二人の秘密とミルクティー

 雨宮を後ろに乗せ、二人乗りで自転車を走らせるうち、正直「やっちまったかも……」という思いがよぎったのは事実だ。けれど、あたしの背中につかまる雨宮が震えていることに比べれば、他のことなんかぜんぶ取るに足らないものばかりだ。


 川沿いの公園に自転車を停め、雨宮に上着を羽織らせベンチに座らせた。


 自販機が見えたので、落ち着かせるために何か飲みものを買うことにする。雨宮はいつも何を飲むんだろう。無糖のブラックコーヒーあたりのような気がする。


「……ありがとう」


 時期的に温かいのか冷たいのか迷ったけど、こんな時には甘くて温かいものがいいに決まってる。


 プルタブを開けて渡したミルクティーの缶を、雨宮は大事そうに両手でつかんだ。


 夜の公園には誰の姿もない。ひとりきりなら、絶対に来ることのない時間帯だ。


「くっ……ふふふ……あはははは」


 緊張の糸が切れたのか。温かいアップルティーの缶を握る手がかすかに震え、あたしの口から笑い声がもれる。


 そんなあたしを、雨宮はあっけにとられたように見つめていたが、少しだけ笑みを浮かべた。


「百地さんは、買い物はいいの?」


「あたしの目当てはこれだから。売ってくれないだろ?」


 ポケットから電子タバコをのぞかせると、雨宮は悪い顔でほほ笑んだ。


「私も校則違反のアルバイトしてたからおあいこね」


 人差し指を唇の前に立て、悪戯っぽくウィンクして見せる。


 こんな表情も見せるんだ。


「バレエの教室に通わせて貰ってるんだけど、うちって母子家庭だから。自分の使う分は自分で稼ぎたかったんだけど、上手く行かないものね」


 学校にはバレエ部がないから、新体操部に所属しているらしい。


 しょげるというより、むしろ晴れ晴れと吹っ切れた様子の雨宮の姿に、罪悪感を覚えた。


 こうなってしまっては、ドラッグストアでのアルバイトは続けることはできないだろう。あたしは、余計なことをしてしまったのだろうか。


「店長も、学校に黙って時給の良いシフトに入れてくれたのは、下心あってのことだろうから。辞める口実が出来て、せいせいしたわ」


「あの……あたしは、あたしはね!」


 何かに急き立てられるように、あたしは誰にも話していない秘密をぶちまけ始めた。


 中学のとき、いじめられて不登校になったこと。そのころに電子タバコに手を出したけど、お酒のほうははダメだったこと。高校デビューでキャラを変えて、コトコや軽音部のみんなと友達になれて、ギターに夢中になったこと。


「そう」


 何も言わずに、ただうなづいて聞いていてくれた雨宮は、あたしと目をじっと合わせたあと、頭を下げた。
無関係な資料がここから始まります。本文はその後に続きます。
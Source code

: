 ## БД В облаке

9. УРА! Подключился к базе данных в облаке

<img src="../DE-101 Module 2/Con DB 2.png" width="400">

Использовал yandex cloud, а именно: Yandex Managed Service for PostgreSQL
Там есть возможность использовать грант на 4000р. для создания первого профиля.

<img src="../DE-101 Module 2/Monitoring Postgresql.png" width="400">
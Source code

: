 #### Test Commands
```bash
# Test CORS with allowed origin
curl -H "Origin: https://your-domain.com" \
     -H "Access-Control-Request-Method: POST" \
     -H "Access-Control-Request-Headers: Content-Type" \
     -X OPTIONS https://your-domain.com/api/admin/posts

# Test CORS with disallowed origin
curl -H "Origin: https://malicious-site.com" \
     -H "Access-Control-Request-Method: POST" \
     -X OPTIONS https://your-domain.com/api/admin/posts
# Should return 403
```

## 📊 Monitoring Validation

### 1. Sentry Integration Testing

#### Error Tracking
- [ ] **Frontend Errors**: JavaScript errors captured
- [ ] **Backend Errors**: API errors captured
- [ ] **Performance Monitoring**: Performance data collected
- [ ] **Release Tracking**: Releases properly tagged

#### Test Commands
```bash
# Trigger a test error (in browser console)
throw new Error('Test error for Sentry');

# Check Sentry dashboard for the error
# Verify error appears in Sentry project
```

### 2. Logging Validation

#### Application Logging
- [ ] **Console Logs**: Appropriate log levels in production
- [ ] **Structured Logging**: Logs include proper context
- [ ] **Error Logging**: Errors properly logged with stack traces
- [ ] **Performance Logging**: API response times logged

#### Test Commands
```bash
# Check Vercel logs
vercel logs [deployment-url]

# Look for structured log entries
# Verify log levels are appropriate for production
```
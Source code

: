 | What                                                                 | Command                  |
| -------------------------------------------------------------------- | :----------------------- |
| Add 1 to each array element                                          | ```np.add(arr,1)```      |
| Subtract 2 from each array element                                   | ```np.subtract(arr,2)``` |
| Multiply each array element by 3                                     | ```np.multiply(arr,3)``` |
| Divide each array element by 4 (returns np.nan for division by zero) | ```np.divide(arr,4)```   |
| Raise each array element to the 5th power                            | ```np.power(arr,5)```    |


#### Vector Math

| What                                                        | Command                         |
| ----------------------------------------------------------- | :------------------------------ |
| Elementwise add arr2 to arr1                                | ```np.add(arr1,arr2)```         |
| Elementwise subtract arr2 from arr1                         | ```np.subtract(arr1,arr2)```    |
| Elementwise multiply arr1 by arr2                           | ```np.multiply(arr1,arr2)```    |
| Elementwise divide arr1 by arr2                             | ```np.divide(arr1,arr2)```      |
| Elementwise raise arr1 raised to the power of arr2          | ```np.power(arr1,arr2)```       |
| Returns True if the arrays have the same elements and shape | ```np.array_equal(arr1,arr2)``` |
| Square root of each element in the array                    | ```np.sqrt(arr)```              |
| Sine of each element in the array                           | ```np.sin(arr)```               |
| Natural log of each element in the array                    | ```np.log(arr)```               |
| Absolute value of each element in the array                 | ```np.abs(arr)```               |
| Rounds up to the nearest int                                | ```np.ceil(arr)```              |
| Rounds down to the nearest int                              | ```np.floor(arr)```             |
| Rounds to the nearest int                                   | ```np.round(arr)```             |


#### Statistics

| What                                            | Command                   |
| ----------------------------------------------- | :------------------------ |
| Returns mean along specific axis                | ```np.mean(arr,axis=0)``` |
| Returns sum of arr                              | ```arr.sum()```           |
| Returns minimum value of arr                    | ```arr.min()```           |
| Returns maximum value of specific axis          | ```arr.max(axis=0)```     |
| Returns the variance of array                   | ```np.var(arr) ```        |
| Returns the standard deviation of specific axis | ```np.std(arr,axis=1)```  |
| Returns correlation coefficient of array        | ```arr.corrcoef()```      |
「ごめんなさい。私、百地さんのこと、何の苦労もなく学校に通わせて貰ってるのに、まじめに勉強しない不良だと決め付けてた」


 いまどき不良って……


「いいよ。あたしも雨宮のこと、いけすかない苦労知らずのお嬢様だと思ってたし……」


「でも髪の色は似合ってない。もっと大人しめの方が可愛いと思う」


「それ、この流れで言うこと!? でも……ありがとな」


「今度、その電子タバコってやつ、私にも試させてくれる?」


 すっかり温くなっているであろうミルクティーを飲み干すと、雨宮は悪戯っぽく笑って見せた。